Bayesian Mapping-Based Autonomous Exploration and Patrol of 3D Structured Indoor Environments with Multiple Flying Robots

Abstract

Mobile robots are frequently faced with mapping and exploring uncertain environments in surveillance, military, and convenience tasks. Often times, human teleoperation is either inconvenient or infeasible for these kinds missions. Furthermore, these tasks can be improved by cooperative multi-agent systems, where coordinating robotic efforts can be complicated and computationally-expensive. This paper presents a stochastic framework for autonomous exploration and patrol with multiple cooperating robots. The first contribution extends the authors’ prior work in single-robot exact occupancy grid mapping and autonomous exploration in a 2D environment to mapping and exploring in a 3D environment.
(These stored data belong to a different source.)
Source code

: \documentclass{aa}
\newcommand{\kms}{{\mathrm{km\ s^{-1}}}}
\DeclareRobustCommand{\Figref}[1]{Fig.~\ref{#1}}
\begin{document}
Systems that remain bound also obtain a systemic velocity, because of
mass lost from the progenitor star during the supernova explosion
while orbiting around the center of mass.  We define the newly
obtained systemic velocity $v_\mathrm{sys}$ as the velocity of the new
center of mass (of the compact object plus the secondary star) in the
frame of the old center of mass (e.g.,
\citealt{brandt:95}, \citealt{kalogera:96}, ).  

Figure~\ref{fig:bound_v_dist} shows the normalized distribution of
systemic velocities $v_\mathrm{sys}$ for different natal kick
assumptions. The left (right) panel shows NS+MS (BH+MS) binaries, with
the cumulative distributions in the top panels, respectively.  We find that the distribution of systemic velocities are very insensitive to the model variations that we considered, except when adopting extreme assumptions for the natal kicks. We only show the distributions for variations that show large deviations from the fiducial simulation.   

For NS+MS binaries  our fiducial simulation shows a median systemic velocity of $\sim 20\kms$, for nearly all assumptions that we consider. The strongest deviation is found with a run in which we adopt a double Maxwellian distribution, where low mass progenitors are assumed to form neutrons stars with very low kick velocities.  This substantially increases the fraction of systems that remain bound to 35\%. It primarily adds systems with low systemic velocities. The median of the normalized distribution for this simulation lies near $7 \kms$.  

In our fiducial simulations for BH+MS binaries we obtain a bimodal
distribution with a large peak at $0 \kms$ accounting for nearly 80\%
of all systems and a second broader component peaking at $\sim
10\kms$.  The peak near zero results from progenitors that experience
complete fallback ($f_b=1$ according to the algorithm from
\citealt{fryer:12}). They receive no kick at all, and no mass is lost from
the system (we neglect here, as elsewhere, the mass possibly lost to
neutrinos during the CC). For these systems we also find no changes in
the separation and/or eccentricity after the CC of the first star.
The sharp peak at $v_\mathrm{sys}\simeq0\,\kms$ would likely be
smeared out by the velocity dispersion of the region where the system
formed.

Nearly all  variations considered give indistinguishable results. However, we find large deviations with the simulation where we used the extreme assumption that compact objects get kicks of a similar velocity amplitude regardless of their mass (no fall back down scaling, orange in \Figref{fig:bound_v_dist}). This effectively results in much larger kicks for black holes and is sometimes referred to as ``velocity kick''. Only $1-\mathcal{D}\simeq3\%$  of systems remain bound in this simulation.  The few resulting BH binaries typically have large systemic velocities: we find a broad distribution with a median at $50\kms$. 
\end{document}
The proposed 3D occupancy grid map is computed efficiently using an inverse sensor model that accounts for the sensor uncertainty, where we propose how several measurement sources may be fused together by considering depth readings individually. This approach is scalable to larger and more complex scenarios for real-time mapping. Furthermore, this paper shows how important aspects of a 3D map representing a structured environment are projected onto a 2D occupancy grid map, where an autonomous exploration algorithm is designed to select robotic motions that maximize map information gain. The mapping and exploration algorithms are demonstrated with an experiment where a quadrotor autonomously maps and explores an initially-uncertain environment. The second contribution is a novel approach to multi-vehicle cooperative patrol of environments based on map uncertainty. We propose a cooperative autonomous exploration algorithm, which applies a bidding-based framework to coordinate robotic efforts for improving occupancy grid map information gain. Since these exploration approaches are based on probabilistic knowledge about the map, the 3D occupancy grid map is systematically degraded over time to encourage the robots to revisit regions as time passes, thereby patrolling the environment. Furthermore, using a Bayesian framework and receding horizons, the algorithm is robust to dynamic obstacles within the mapping space. The efficacy of the proposed multi-vehicle cooperative patrol is illustrated with a simulation involving three robots patrolling a large floor plan with a non-cooperative person walking around the space.